── PROVIDED DATA

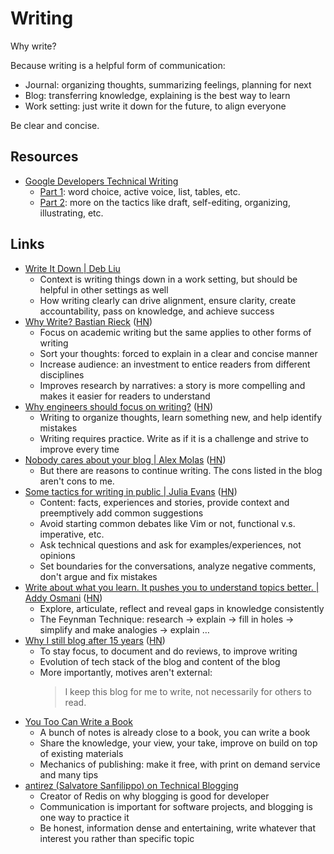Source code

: # Writing

Why write?

Because writing is a helpful form of communication:

- Journal: organizing thoughts, summarizing feelings, planning for next
- Blog: transferring knowledge, explaining is the best way to learn
- Work setting: just write it down for the future, to align everyone

Be clear and concise.

## Resources

- [Google Developers Technical Writing](https://developers.google.com/tech-writing/overview)
  - [Part 1](https://developers.google.com/tech-writing/one): word choice,
    active voice, list, tables, etc.
  - [Part 2](https://developers.google.com/tech-writing/two): more on the
    tactics like draft, self-editing, organizing, illustrating, etc.

## Links

- [Write It Down | Deb Liu](https://debliu.substack.com/p/write-it-down)
  - Context is writing things down in a work setting, but should be helpful in
    other settings as well
  - How writing clearly can drive alignment, ensure clarity, create
    accountability, pass on knowledge, and achieve success
- [Why Write? Bastian Rieck](https://bastian.rieck.me/blog/posts/2023/writing_why/)
  ([HN](https://news.ycombinator.com/item?id=36493191))
  - Focus on academic writing but the same applies to other forms of writing
  - Sort your thoughts: forced to explain in a clear and concise manner
  - Increase audience: an investment to entice readers from different
    disciplines
  - Improves research by narratives: a story is more compelling and makes it
    easier for readers to understand
- [Why engineers should focus on writing?](https://www.yieldcode.blog/post/why-engineers-should-write/)
  ([HN](https://news.ycombinator.com/item?id=36659166))
  - Writing to organize thoughts, learn something new, and help identify
    mistakes
  - Writing requires practice. Write as if it is a challenge and strive to
    improve every time
- [Nobody cares about your blog | Alex Molas](https://www.alexmolas.com/2023/07/15/nobody-cares-about-your-blog.html)
  ([HN](https://news.ycombinator.com/item?id=36741620))
  - But there are reasons to continue writing. The cons listed in the blog
    aren't cons to me.
- [Some tactics for writing in public | Julia Evans](https://jvns.ca/blog/2023/08/07/tactics-for-writing-in-public/)
  ([HN](https://news.ycombinator.com/item?id=37033403))
  - Content: facts, experiences and stories, provide context and preemptively
    add common suggestions
  - Avoid starting common debates like Vim or not, functional v.s. imperative,
    etc.
  - Ask technical questions and ask for examples/experiences, not opinions
  - Set boundaries for the conversations, analyze negative comments, don't argue
    and fix mistakes
- [Write about what you learn. It pushes you to understand topics better. | Addy Osmani](https://addyosmani.com/blog/write-learn/)
  ([HN](https://news.ycombinator.com/item?id=37118883))
  - Explore, articulate, reflect and reveal gaps in knowledge consistently
  - The Feynman Technique: research → explain → fill in holes → simplify and
    make analogies → explain …
- [Why I still blog after 15 years](https://www.jonashietala.se/blog/2024/09/25/why_i_still_blog_after_15_years/)
  ([HN](https://news.ycombinator.com/item?id=41646531))
  - To stay focus, to document and do reviews, to improve writing
  - Evolution of tech stack of the blog and content of the blog
  - More importantly, motives aren't external:
    > I keep this blog for me to write, not necessarily for others to read.
- [You Too Can Write a Book](https://parentheticallyspeaking.org/articles/write-a-book/)
  - A bunch of notes is already close to a book, you can write a book
  - Share the knowledge, your view, your take, improve on build on top of
    existing materials
  - Mechanics of publishing: make it free, with print on demand service and many
    tips
- [antirez (Salvatore Sanfilippo) on Technical Blogging](https://writethatblog.substack.com/p/antirez-on-technical-blogging)
  - Creator of Redis on why blogging is good for developer
  - Communication is important for software projects, and blogging is one way to
    practice it
  - Be honest, information dense and entertaining, write whatever that interest
    you rather than specific topic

────

**WHAT YOU NEED TO DO:** With the images left out, output all the entries above exactly.

**RESPONSE FOR THIS EXERCISE:**
Source code

: # Writing

Why write?

Because writing is a helpful form of communication:

- Journal: organizing thoughts, summarizing feelings, planning for next
- Blog: transferring knowledge, explaining is the best way to learn
- Work setting: just write it down for the future, to align everyone

Be clear and concise.

## Resources

- [Google Developers Technical Writing](https://developers.google.com/tech-writing/overview)
  - [Part 1](https://developers.google.com/tech-writing/one): word choice,
    active voice, list, tables, etc.
  - [Part 2](https://developers.google.com/tech-writing/two): more on the
    tactics like draft, self-editing, organizing, illustrating, etc.

## Links

- [Write It Down | Deb Liu](https://debliu.substack.com/p/write-it-down)
  - Context is writing things down in a work setting, but should be helpful in
    other settings as well
  - How writing clearly can drive alignment, ensure clarity, create
    accountability, pass on knowledge, and achieve success
- [Why Write? Bastian Rieck](https://bastian.rieck.me/blog/posts/2023/writing_why/)
  ([HN](https://news.ycombinator.com/item?id=36493191))
  - Focus on academic writing but the same applies to other forms of writing
  - Sort your thoughts: forced to explain in a clear and concise manner
  - Increase audience: an investment to entice readers from different
    disciplines
  - Improves research by narratives: a story is more compelling and makes it
    easier for readers to understand
- [Why engineers should focus on writing?](https://www.yieldcode.blog/post/why-engineers-should-write/)
  ([HN](https://news.ycombinator.com/item?id=36659166))
  - Writing to organize thoughts, learn something new, and help identify
    mistakes
  - Writing requires practice. Write as if it is a challenge and strive to
    improve every time
- [Nobody cares about your blog | Alex Molas](https://www.alexmolas.com/2023/07/15/nobody-cares-about-your-blog.html)
  ([HN](https://news.ycombinator.com/item?id=36741620))
  - But there are reasons to continue writing. The cons listed in the blog
    aren't cons to me.
- [Some tactics for writing in public | Julia Evans](https://jvns.ca/blog/2023/08/07/tactics-for-writing-in-public/)
  ([HN](https://news.ycombinator.com/item?id=37033403))
  - Content: facts, experiences and stories, provide context and preemptively
    add common suggestions
  - Avoid starting common debates like Vim or not, functional v.s. imperative,
    etc.
  - Ask technical questions and ask for examples/experiences, not opinions
  - Set boundaries for the conversations, analyze negative comments, don't argue
    and fix mistakes
- [Write about what you learn. It pushes you to understand topics better. | Addy Osmani](https://addyosmani.com/blog/write-learn/)
  ([HN](https://news.ycombinator.com/item?id=37118883))
  - Explore, articulate, reflect and reveal gaps in knowledge consistently
  - The Feynman Technique: research → explain → fill in holes → simplify and
    make analogies → explain …
- [Why I still blog after 15 years](https://www.jonashietala.se/blog/2024/09/25/why_i_still_blog_after_15_years/)
  ([HN](https://news.ycombinator.com/item?id=41646531))
  - To stay focus, to document and do reviews, to improve writing
  - Evolution of tech stack of the blog and content of the blog
  - More importantly, motives aren't external:
    > I keep this blog for me to write, not necessarily for others to read.
- [You Too Can Write a Book](https://parentheticallyspeaking.org/articles/write-a-book/)
  - A bunch of notes is already close to a book, you can write a book
  - Share the knowledge, your view, your take, improve on build on top of
    existing materials
  - Mechanics of publishing: make it free, with print on demand service and many
    tips
- [antirez (Salvatore Sanfilippo) on Technical Blogging](https://writethatblog.substack.com/p/antirez-on-technical-blogging)
  - Creator of Redis on why blogging is good for developer
  - Communication is important for software projects, and blogging is one way to
    practice it
  - Be honest, information dense and entertaining, write whatever that interest
    you rather than specific topic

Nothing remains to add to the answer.